All of lore.kernel.org
 help / color / mirror / Atom feed
From: Nick Piggin <npiggin@suse.de>
To: Andrew Morton <akpm@linux-foundation.org>
Cc: linux-fsdevel@vger.kernel.org, mpatocka@redhat.com
Subject: Re: [patch 6/6] mm: fsync livelock avoidance
Date: Thu, 11 Dec 2008 23:32:13 +0100	[thread overview]
Message-ID: <20081211223213.GC8294@wotan.suse.de> (raw)
In-Reply-To: <20081211135111.cada5b8b.akpm@linux-foundation.org>

On Thu, Dec 11, 2008 at 01:51:11PM -0800, Andrew Morton wrote:
> On Wed, 10 Dec 2008 08:42:09 +0100
> Nick Piggin <npiggin@suse.de> wrote:
> > 
> > This lock also solves a real data integrity problem that I only noticed as
> > I was writing the livelock avoidance code.
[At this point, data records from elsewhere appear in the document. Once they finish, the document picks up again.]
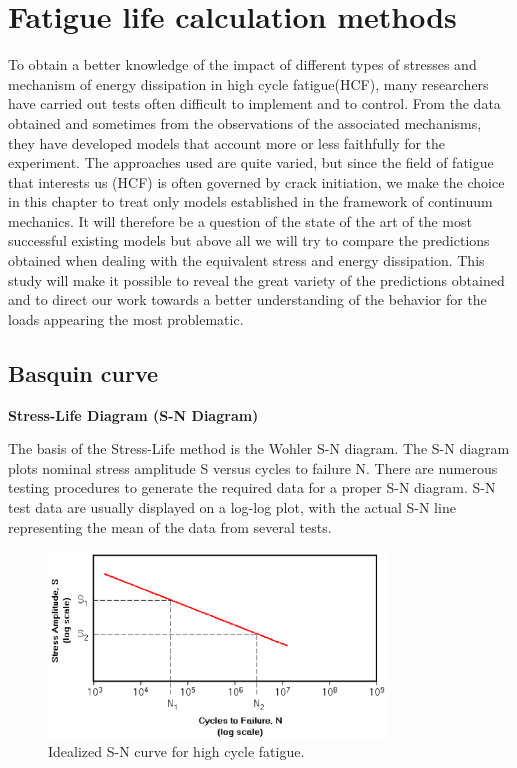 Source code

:\chapter{Fatigue life calculation methods}\label{chp:2}
\minitoc

To obtain a better knowledge of the impact of different types of stresses and mechanism of energy dissipation in high cycle fatigue(HCF), many researchers have carried out tests often difficult to implement and to control. From the data obtained and sometimes from the observations of the associated mechanisms, they have developed models that account more or less faithfully for the experiment. The approaches used are quite varied, but since the field of fatigue that interests us (HCF) is often governed by crack initiation, we make the choice in this chapter to treat only models established in the framework of continuum mechanics. It will therefore be a question of the state of the art of the most successful existing models but above all we will try to compare the predictions obtained when dealing with the equivalent stress and energy dissipation. This study will make it possible to reveal the great variety of the predictions obtained and to direct our work towards a better understanding of the behavior for the loads appearing the most problematic.



\section{Basquin curve}

\vspace{6pt}
\textbf{Stress-Life Diagram (S-N Diagram)}
\vspace{6pt}

The basis of the Stress-Life method is the Wohler S-N diagram. The S-N diagram plots nominal stress amplitude S versus cycles to
failure N. There are numerous testing procedures to generate the required data for a proper
S-N diagram. S-N test data are usually displayed on a log-log plot, with the actual S-N line
representing the mean of the data from several tests.

\begin{figure}[h!]
	\centering
	\includegraphics[width=0.8\textwidth]{figures//basquin.png} 
	\caption{Idealized S-N curve for high cycle fatigue.}
	\label{fig.basquin}
\end{figure}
If we consider the lock as the
> > solution to this bug, this makes the livelock avoidance code much more
> > attractive because then it does not introduce the new lock.
> > 
> > The bug is that fsync errors do not get propogated back up to the caller
> > properly in some cases. Consider where we write a page in the writeout path,
> > then it encounters an IO error and finishes writeback, in the meantime, another
> > process (eg. via sys_sync, or another fsync) clears the mapping error bits.
> > Then our fsync will have appeared to finish successfully, but actually should
> > have returned error.
> 
> Has *anybody* *ever* complained about this behaviour?  I think maybe
> one person after sixish years?

The livelock behaviour? (or the error propagation).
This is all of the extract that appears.